The rising consumer price increases and slowing producer price declines in May are among the latest signs, such as accelerated manufacturing and export growth, which tentatively show that the Chinese economy is stabilizing from a bumpy start to the year.

However, the World Bank's latest projection of lower global growth for 2014 is a warning that Chinese policymakers should take into full consideration when trying to lift the world's second-largest economy from its slowest growth in 18 months in the first quarter.

Mainly because of weakness in many developing countries, the Washington-based bank on Tuesday lowered its forecast of global growth to only 2.8 percent this year, down from its January estimate of 3.2 percent.

Chinese exporters will have to prepare for both increasingly tough competition and shrinking demand from these countries.

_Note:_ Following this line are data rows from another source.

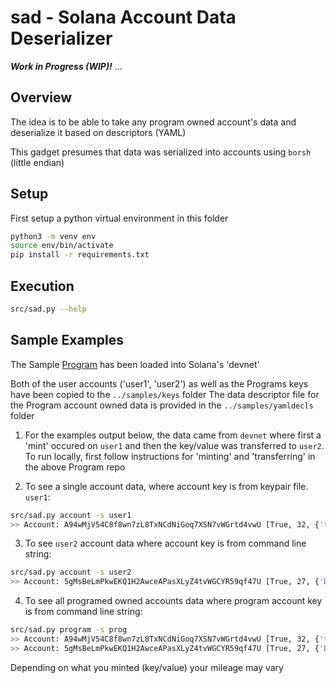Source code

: # sad - Solana Account Data Deserializer

__*Work in Progress (WIP)!*__ ...

## Overview
The idea is to be able to take any program owned account's data and deserialize it based
on descriptors (YAML)

This gadget presumes that data was serialized into accounts using `borsh` (little endian)

## Setup
First setup a python virtual environment in this folder
```bash
python3 -m venv env
source env/bin/activate
pip install -r requirements.txt
```

## Execution
```bash
src/sad.py --help
```
## Sample Examples

The Sample [Program](https://github.com/hashblock/solana-cli-program-template) has been loaded into Solana's 'devnet'

Both of the user accounts ('user1', 'user2') as well as the Programs keys have been copied to the `../samples/keys` folder
The data descriptor file for the Program account owned data is provided in the `../samples/yamldecls` folder

1. For the examples output below, the data came from `devnet` where first a 'mint' occured on `user1` and then the key/value was transferred to `user2`. To run locally, first follow instructions for 'minting' and 'transferring' in the above Program repo

2. To see a single account data, where account key is from keypair file. `user1`:
```bash
src/sad.py account -s user1
>> Account: A94wMjV54C8f8wn7zL8TxNCdNiGoq7XSN7vWGrtd4vwU [True, 32, {'ts key': 'ts first value'}]
```
3. To see `user2` account data where account key is from command line string:
```bash
src/sad.py account -s user2
>> Account: 5gMsBeLmPkwEKQ1H2AwceAPasXLyZ4tvWGCYR59qf47U [True, 27, {'Dev1': 'A new value'}]
```
4. To see all programed owned accounts data where program account key is from command line string:
```bash
src/sad.py program -s prog
>> Account: A94wMjV54C8f8wn7zL8TxNCdNiGoq7XSN7vWGrtd4vwU [True, 32, {'ts key': 'ts first value'}]
>> Account: 5gMsBeLmPkwEKQ1H2AwceAPasXLyZ4tvWGCYR59qf47U [True, 27, {'Dev1': 'A new value'}]
```
Depending on what you minted (key/value) your mileage may vary
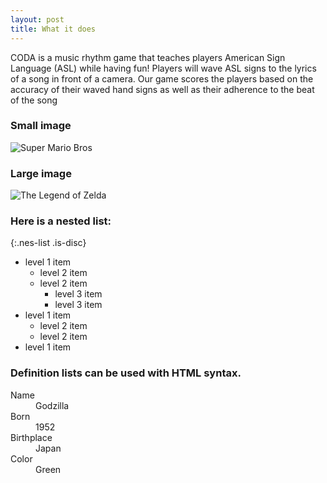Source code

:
 ```yaml
---
layout: post
title: What it does
---
```


CODA is a music rhythm game that teaches players American Sign Language (ASL) while having fun! 
Players will wave ASL signs to the lyrics of a song in front of a camera. Our game scores the players based on the accuracy of their waved hand signs as well as their adherence to the beat of the song


### Small image

![Super Mario Bros](https://imgur.com/2hc7x4y.jpg)

### Large image

![The Legend of Zelda](https://imgur.com/2ffOaOl.jpg)

### Here is a nested list:

{:.nes-list .is-disc}
- level 1 item
  - level 2 item
  - level 2 item
    - level 3 item
    - level 3 item
- level 1 item
  - level 2 item
  - level 2 item
- level 1 item

### Definition lists can be used with HTML syntax.

<dl>
<dt>Name</dt>
<dd>Godzilla</dd>
<dt>Born</dt>
<dd>1952</dd>
<dt>Birthplace</dt>
<dd>Japan</dd>
<dt>Color</dt>
<dd>Green</dd>
</dl>
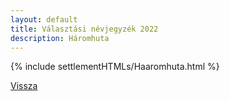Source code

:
 ```yaml
---
layout: default
title: Választási névjegyzék 2022
description: Háromhuta
---
```


{% include settlementHTMLs/Haaromhuta.html %}

[Vissza](./)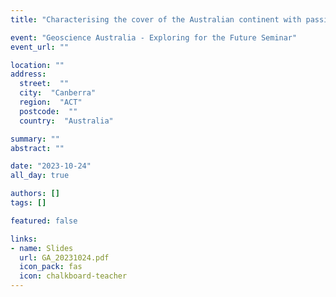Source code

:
 ```yaml
---
title: "Characterising the cover of the Australian continent with passive seismic methods"

event: "Geoscience Australia - Exploring for the Future Seminar"
event_url: ""

location: ""
address: 
  street:  ""
  city:  "Canberra"
  region:  "ACT"
  postcode:  ""
  country:  "Australia"

summary: ""
abstract: ""

date: "2023-10-24"
all_day: true

authors: []
tags: []

featured: false

links:
- name: Slides
  url: GA_20231024.pdf
  icon_pack: fas
  icon: chalkboard-teacher
---
```

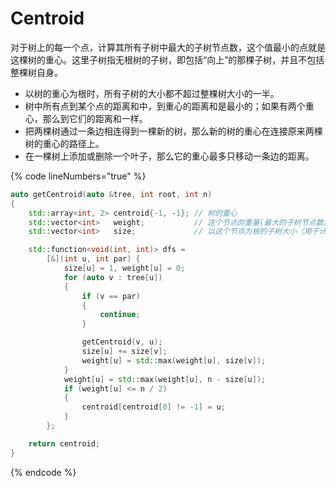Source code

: # Centroid

对于树上的每一个点，计算其所有子树中最大的子树节点数，这个值最小的点就是这棵树的重心。这里子树指无根树的子树，即包括“向上”的那棵子树，并且不包括整棵树自身。

* 以树的重心为根时，所有子树的大小都不超过整棵树大小的一半。
* 树中所有点到某个点的距离和中，到重心的距离和是最小的；如果有两个重心，那么到它们的距离和一样。
* 把两棵树通过一条边相连得到一棵新的树，那么新的树的重心在连接原来两棵树的重心的路径上。
* 在一棵树上添加或删除一个叶子，那么它的重心最多只移动一条边的距离。

{% code lineNumbers="true" %}
```cpp
auto getCentroid(auto &tree, int root, int n)
{
    std::array<int, 2> centroid{-1, -1}; // 树的重心
    std::vector<int>   weight;           // 这个节点的重量(最大的子树节点数)
    std::vector<int>   size;             // 以这个节点为根的子树大小（用于计算“向上”的那棵子树）

    std::function<void(int, int)> dfs =
        [&](int u, int par) {
            size[u] = 1, weight[u] = 0;
            for (auto v : tree[u])
            {
                if (v == par)
                {
                    continue;
                }

                getCentroid(v, u);
                size[u] += size[v];
                weight[u] = std::max(weight[u], size[v]);
            }
            weight[u] = std::max(weight[u], n - size[u]);
            if (weight[u] <= n / 2)
            {
                centroid[centroid[0] != -1] = u;
            }
        };

    return centroid;
}
```
{% endcode %}
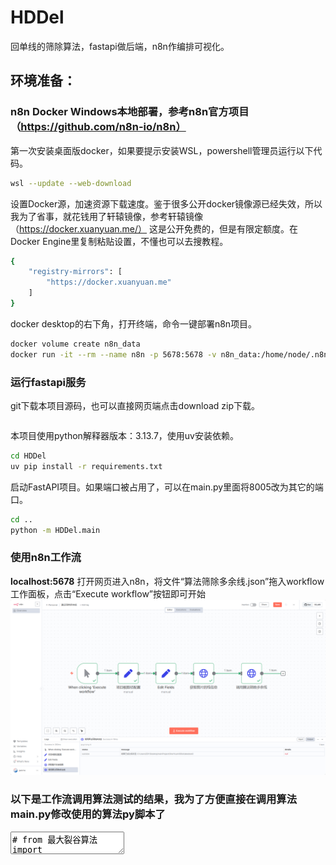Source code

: # HDDel

回单线的筛除算法，fastapi做后端，n8n作编排可视化。

## 环境准备：

### n8n Docker Windows本地部署，参考n8n官方项目（https://github.com/n8n-io/n8n）

第一次安装桌面版docker，如果要提示安装WSL，powershell管理员运行以下代码。
```bash
wsl --update --web-download
```

设置Docker源，加速资源下载速度。鉴于很多公开docker镜像源已经失效，所以我为了省事，就花钱用了轩辕镜像，参考轩辕镜像（https://docker.xuanyuan.me/）
这是公开免费的，但是有限定额度。在Docker Engine里复制粘贴设置，不懂也可以去搜教程。
```bash
{
    "registry-mirrors": [
        "https://docker.xuanyuan.me"
    ]
}
```

docker desktop的右下角，打开终端，命令一键部署n8n项目。
```bash
docker volume create n8n_data
docker run -it --rm --name n8n -p 5678:5678 -v n8n_data:/home/node/.n8n n8nio/n8n
```

### 运行fastapi服务

git下载本项目源码，也可以直接网页端点击download zip下载。
```bash

```

本项目使用python解释器版本：3.13.7，使用uv安装依赖。
```bash
cd HDDel
uv pip install -r requirements.txt
```

启动FastAPI项目。如果端口被占用了，可以在main.py里面将8005改为其它的端口。
```bash
cd ..
python -m HDDel.main
```

### 使用n8n工作流

**localhost:5678** 打开网页进入n8n，将文件“算法筛除多余线.json”拖入workflow工作面板，点击“Execute workflow”按钮即可开始
![n8n工作流界面](https://github.com/jackhe183/HDDel/blob/main/assets/Snipaste_2025-10-22_09-37-56.png?raw=true)

### 以下是工作流调用算法测试的结果，我为了方便直接在调用算法main.py修改使用的算法py脚本了
<textArea>
# from 最大裂谷算法 import find_slip_starts
# from 簇过滤算法 import find_slip_starts
# from .均衡分割算法 import find_slip_starts   # 全对了  # 2的联数强制为2全部正确，设置联数=0全错
# from .自适应分割算法 import find_slip_starts  # 全对了  # 2的联数强制为2全部正确，设置联数=0全错
# from .聚类拟合算法 import find_slip_starts  # 全对了  # 2的联数强制为2全部正确，设置联数=0全错
# from 高级分割算法 import find_slip_starts # 全错了
# from 智能决策算法 import find_slip_starts # 自动大部分错，强制联数=2全部正确
# from 稳健间距算法 import find_slip_starts # 自动大部分错，强制联数=2全部正确
# from 奥卡姆剃刀算法 import find_slip_starts # 自动大部分错，强制联数=2全部正确
from .结构匹配算法 import find_slip_starts  # 全对了  # 2的联数强制为2全部正确，设置联数=0全错
</textArea>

Worse, if the bank's confidence in stronger growth from developed economies is misplaced, Chinese policymakers should better brace for tougher international conditions that would only make domestic-demand-led growth all the more important.

Fueled by super-low interest rates, the world's wealthiest countries are expected to expand 1.9 percent this year, up from 1.3 percent in 2013.

Yet, in absence of concrete evidence that debt-laden rich countries have implemented meaningful structural reforms to boost substantial growth of their real economies since the 2008 global financial crisis, stock markets in these countries are approaching record levels seemingly on the back of too much cheap credit and risk-taking.

It is difficult to tell exactly when such a divergence will come to an end. But it is not hard to see the danger it ultimately imposes to the world economy, developing economies in particular.

Such external uncertainty means Chinese policymakers must double their efforts to speed sustainable growth at home.

Premier Li Keqiang has just told the nation's top academicians and scientists that a growing domestic consumption market and industrialization, informatization, urbanization and agricultural modernization will enable China to maintain medium to high level of economic growth for a long period. And innovation will be the key to drive growth toward better quality and greater efficiency.

So, in spite of difficulties at home and abroad, it is time for China to gain more economic momentum from reforms and restructuring.